J'entendis alors des pas se rapprocher de moi, les uns aériens et légers, les autres plus lourds et déterminés. Bien que je ne puisse rien voir, étant enfermée dans ce sac en tissu, je sentais au fond de mon ventre que les deux personnes étaient désormais très proches de moi, bien trop proches à mon goût. J'essayais une énième fois de me libérer, mais mon corps subissait encore cet envoutement ankylosant.
Non ! Non, je ne pouvais me résoudre à rester là sans rien faire, j'avais encore trop de choses a vivre, je le savais. J'ouvris les yeux, que j'avais jusqu'à présent fermés de toutes mes forces, et il me sembla alors voir une silhouette. Rien de réel puisque j'étais toujours encapuchonnée, mais cette image était tellement palpable que je doutais de moi. Un homme. Un elfe plutôt. Qui me tournait le dos. Aux longs cheveux couleur neige. Sa peau était sombre, lisse, ses muscles étaient épais et imposants. Je fus irrésistiblement attirée par cette illusion, jusqu'à ce que je voie des gouttes de sangs perler sur la peau ébène, puis des jets, comme des blessures invisibles. Toute la silhouette se liquéfia alors en une marrée sanguinolente, et je ne pus retenir un hoquet de peur.
Je revins alors à la réalité : j'étais enfermée dans un sac, complètement paralysée, alors qu'une folle et un fou discutaient de mes compétences magiques.
C'est alors que j'entendis la femme, celle qui m'avait forcée à la suivre, pousser un gémissement de douleur. A ce moment précis, je sentis que mon corps me répondait désormais à nouveau, d'un bond je sautais sur mes jambes et ôtais le capuchon.
Elle se tenait le flanc, courbée de douleur, tandis que son compagnon, en position de défense, cherchait quelque chose du regard autour de lui.
Une jeune femme à la rapidité troublante surgit de nulle part, frôla l'homme, et disparut à nouveau au milieu de l'obscurité. Et tandis que j'observais l'homme et sa cuisse sanglante, l'elfe se préparait à se jeter sur moi. M'en rendant compte au dernier moment, je bondis en arrière tout en saisissant mon arc et une flèche, que je décrochais en direction de la cheville de cette sorcière aux yeux azurs. Pendant ce même temps, la jeune femme éclair s'était à nouveau ruée sur l'homme et lui avait entaillé le cou, pas suffisamment pour lui trancher la gorge, mais assez pour lui faire comprendre qu'il valait mieux s'enfuir. Ce qu'il fit, à toutes jambes, laissant sur place sa compagne l'elfe. Cette distraction me permit de décrocher une seconde flèche à l'attention de l'elfe, qui, plus précise que jamais, lui arracha le lobe de l'oreille.

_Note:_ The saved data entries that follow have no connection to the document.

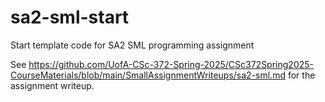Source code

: # sa2-sml-start
Start template code for SA2 SML programming assignment

See https://github.com/UofA-CSc-372-Spring-2025/CSc372Spring2025-CourseMaterials/blob/main/SmallAssignmentWriteups/sa2-sml.md for the assignment writeup.

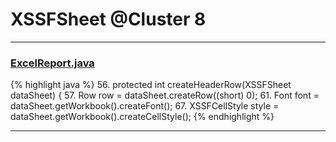 # XSSFSheet @Cluster 8

***

### [ExcelReport.java](https://searchcode.com/codesearch/view/71257075/)
{% highlight java %}
56. protected int createHeaderRow(XSSFSheet dataSheet) {
57.   Row row = dataSheet.createRow((short) 0);
61.   Font font = dataSheet.getWorkbook().createFont();
67.   XSSFCellStyle style = dataSheet.getWorkbook().createCellStyle();
{% endhighlight %}

***

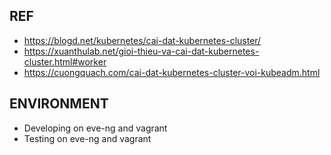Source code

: ## REF
- https://blogd.net/kubernetes/cai-dat-kubernetes-cluster/
- https://xuanthulab.net/gioi-thieu-va-cai-dat-kubernetes-cluster.html#worker
- https://cuongquach.com/cai-dat-kubernetes-cluster-voi-kubeadm.html



## ENVIRONMENT
- Developing on eve-ng and vagrant
- Testing on eve-ng and vagrant
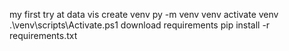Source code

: my first try at data vis
create venv
    py -m venv venv
activate venv
 .\venv\scripts\Activate.ps1
download requirements
pip install -r requirements.txt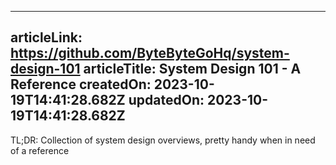 -----------------------
articleLink: https://github.com/ByteByteGoHq/system-design-101
articleTitle: System Design 101 - A Reference
createdOn: 2023-10-19T14:41:28.682Z
updatedOn: 2023-10-19T14:41:28.682Z
-----------------------

TL;DR: Collection of system design overviews, pretty handy when in need of a reference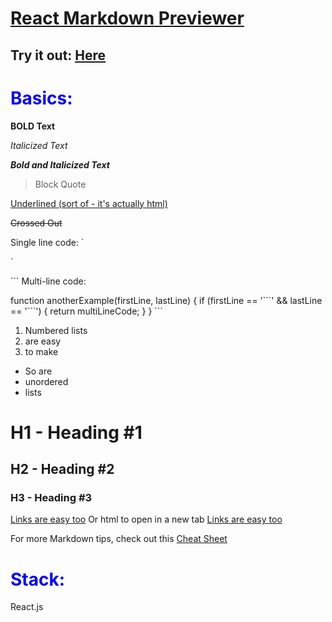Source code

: # <u>React Markdown Previewer</u>

## Try it out: <u><a href="https://rproderick.github.io/react-markdown-previewer/" target="_blank">Here</a></u>

# **<span style="color:blue">Basics:</span>**

**BOLD Text**

*Italicized Text*

**_Bold and Italicized Text_**

> Block Quote

<u>Underlined (sort of - it's actually html)</u>

~~Crossed Out~~

Single line code: \`<div></div>\`

\`\`\`
Multi-line code:

function anotherExample(firstLine, lastLine) {
  if (firstLine == '\`\`\`' && lastLine == '\`\`\`') {
    return multiLineCode;
  }
}
\`\`\`
1. Numbered lists
2. are easy
3. to make

- So are
- unordered
- lists

# H1 - Heading #1
## H2 - Heading #2
### H3 - Heading #3

[Links are easy too](https://github.com/RpRoderick) Or html to open in a new tab <a href="https://github.com/RpRoderick" target="_blank">Links are easy too</a>

For more Markdown tips, check out this <a href="https://www.markdownguide.org/cheat-sheet/" target="_blank">Cheat Sheet</a>

# **<span style="color:blue">Stack:</span>**

React.js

Dans un déchirement de douleur, l'elfe se laissa tomber au sol, cheville transpercée et oreille mutilée.
- Allons-y !
Sans réfléchir une seconde de plus, je suivis la jeune femme qui m'avait sauvée de ce guet-apens. Tout en courant, elle m'annonça :
- Je t'emmène dans un lieu ou nous serons plus en sécurité. Je t'expliquerai tout ensuite.
Le ventre encore tordu de peur et de stress tant les événements s'étaient déroulés rapidement, je ne répondis pas et me contentait de courir le plus vite possible. De temps en temps, je jetais un coup d'œil en arrière pour m'assurer que la sorcière ou son compagnon ne me suivaient pas, et je serais les mâchoires à m'en faire mal au visage pour ne pas pleurer.
Enfin, après un temps de course effrénée dans les ruelles sombres de Kendra-Kâr, nous fumes face à une vielle battisse modeste, au semblant d'abandon. Volets cassés et fermés, façade sale, vielle enseigne à moitié décrochée et illisible. Jamais je n'aurais cru que quelqu'un puisse siéger ici, et pourtant! La jeune femme ouvrit la porte après s'être assurée qu'il n'y avait personne aux alentours – ce fut rapide, Kendra-Kâr était déjà endormie depuis longtemps- et m'invita à entrer à sa suite.